We conclude by noting that at this point, based on the preliminary observations above, we do not have a hypothesis as to any mechanisms that may be associated with regression outliers. However, it does appear that there can be considerable scanner-based noise in BSI measurements, and one interesting but yet unperformed experiment would be to rescan a slide at the same PMTG and laser power to see if the same spots were found to be outliers in multiple scans. To the extent that the presence of scanner-based noise is confirmed, we foresee another potential advantage in the masliner strategy: the use of the multiple scans to estimate scanner noise in BSI measurements for each spot.
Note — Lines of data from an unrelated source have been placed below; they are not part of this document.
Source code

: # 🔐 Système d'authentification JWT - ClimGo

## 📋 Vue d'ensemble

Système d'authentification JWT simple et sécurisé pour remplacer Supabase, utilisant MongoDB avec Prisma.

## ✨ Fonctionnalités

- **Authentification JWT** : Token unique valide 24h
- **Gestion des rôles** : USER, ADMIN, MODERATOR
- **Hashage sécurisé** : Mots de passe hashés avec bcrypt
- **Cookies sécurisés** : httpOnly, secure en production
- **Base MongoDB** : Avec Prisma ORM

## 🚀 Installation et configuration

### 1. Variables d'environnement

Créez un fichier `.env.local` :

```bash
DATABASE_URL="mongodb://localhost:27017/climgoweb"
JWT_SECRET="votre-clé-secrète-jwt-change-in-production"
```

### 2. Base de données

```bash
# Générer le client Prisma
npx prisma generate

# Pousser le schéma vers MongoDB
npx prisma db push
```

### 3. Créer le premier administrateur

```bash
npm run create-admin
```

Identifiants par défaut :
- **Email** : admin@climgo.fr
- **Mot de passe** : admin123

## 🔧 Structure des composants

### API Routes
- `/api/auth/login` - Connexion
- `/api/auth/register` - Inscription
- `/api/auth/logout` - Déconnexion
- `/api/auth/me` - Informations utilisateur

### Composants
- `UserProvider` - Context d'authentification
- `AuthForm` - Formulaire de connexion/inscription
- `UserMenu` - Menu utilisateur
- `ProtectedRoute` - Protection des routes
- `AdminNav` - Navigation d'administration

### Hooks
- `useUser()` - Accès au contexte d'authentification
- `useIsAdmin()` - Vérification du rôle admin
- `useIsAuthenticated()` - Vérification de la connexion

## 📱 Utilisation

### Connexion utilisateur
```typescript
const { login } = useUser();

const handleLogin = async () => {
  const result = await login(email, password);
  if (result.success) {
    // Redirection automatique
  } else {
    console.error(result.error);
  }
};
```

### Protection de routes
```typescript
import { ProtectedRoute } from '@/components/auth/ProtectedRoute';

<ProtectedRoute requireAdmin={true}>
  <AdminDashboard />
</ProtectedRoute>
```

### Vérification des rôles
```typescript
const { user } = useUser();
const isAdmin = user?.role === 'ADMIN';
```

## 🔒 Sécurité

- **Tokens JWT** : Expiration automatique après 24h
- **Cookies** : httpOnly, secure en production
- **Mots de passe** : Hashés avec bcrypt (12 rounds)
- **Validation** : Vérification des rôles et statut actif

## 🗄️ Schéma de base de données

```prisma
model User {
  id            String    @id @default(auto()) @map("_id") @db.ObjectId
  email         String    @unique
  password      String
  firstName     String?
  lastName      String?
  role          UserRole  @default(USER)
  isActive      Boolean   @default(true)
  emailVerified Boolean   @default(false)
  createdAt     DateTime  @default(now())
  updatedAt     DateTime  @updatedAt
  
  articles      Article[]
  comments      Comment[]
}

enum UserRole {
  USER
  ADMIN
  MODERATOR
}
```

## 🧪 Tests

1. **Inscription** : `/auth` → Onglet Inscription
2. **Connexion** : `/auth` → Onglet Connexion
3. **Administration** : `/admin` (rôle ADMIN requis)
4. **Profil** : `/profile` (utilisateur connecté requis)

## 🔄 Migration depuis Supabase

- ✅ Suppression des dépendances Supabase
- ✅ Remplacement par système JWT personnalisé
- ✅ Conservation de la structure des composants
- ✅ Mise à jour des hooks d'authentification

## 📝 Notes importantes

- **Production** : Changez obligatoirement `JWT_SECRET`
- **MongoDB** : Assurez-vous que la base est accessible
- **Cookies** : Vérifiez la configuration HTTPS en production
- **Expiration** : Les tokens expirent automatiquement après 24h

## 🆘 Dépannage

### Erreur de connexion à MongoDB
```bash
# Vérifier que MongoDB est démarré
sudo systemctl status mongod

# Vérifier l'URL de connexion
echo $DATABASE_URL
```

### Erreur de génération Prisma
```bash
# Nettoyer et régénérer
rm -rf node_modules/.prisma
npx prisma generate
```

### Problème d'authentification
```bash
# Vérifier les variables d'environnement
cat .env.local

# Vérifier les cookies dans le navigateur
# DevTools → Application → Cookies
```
Mean vs. median pixel intensity

As noted above, pixel saturation does not appear to explain the bias of regression outliers to the right. However, the effect of pixel saturation appears clearly visible when BSIs are measured by the mean pixel intensity minus background, as seen in the following Cy5 and Cy5 scatter plots for BSIs measured by mean pixel intensity for Slide 11A. Note that there appears to be a curvilinear distortion in the main body of points in these scatter plots compared to their median pixel intensity counterparts (here). Such a curvilinear distortion would be accounted for by pixel saturation in the 'high' scan, which would tend to lower the mean pixel intensity for points to the right in the graph. By contrast, the in median pixel intensity plots, the main body of points appears to lie along a straight line until saturation (although some curving appears in the highest PMTG scatter plot for Slide D2 Cy3).

This observation supports our use of BSIs based on median pixel intensity by masliner.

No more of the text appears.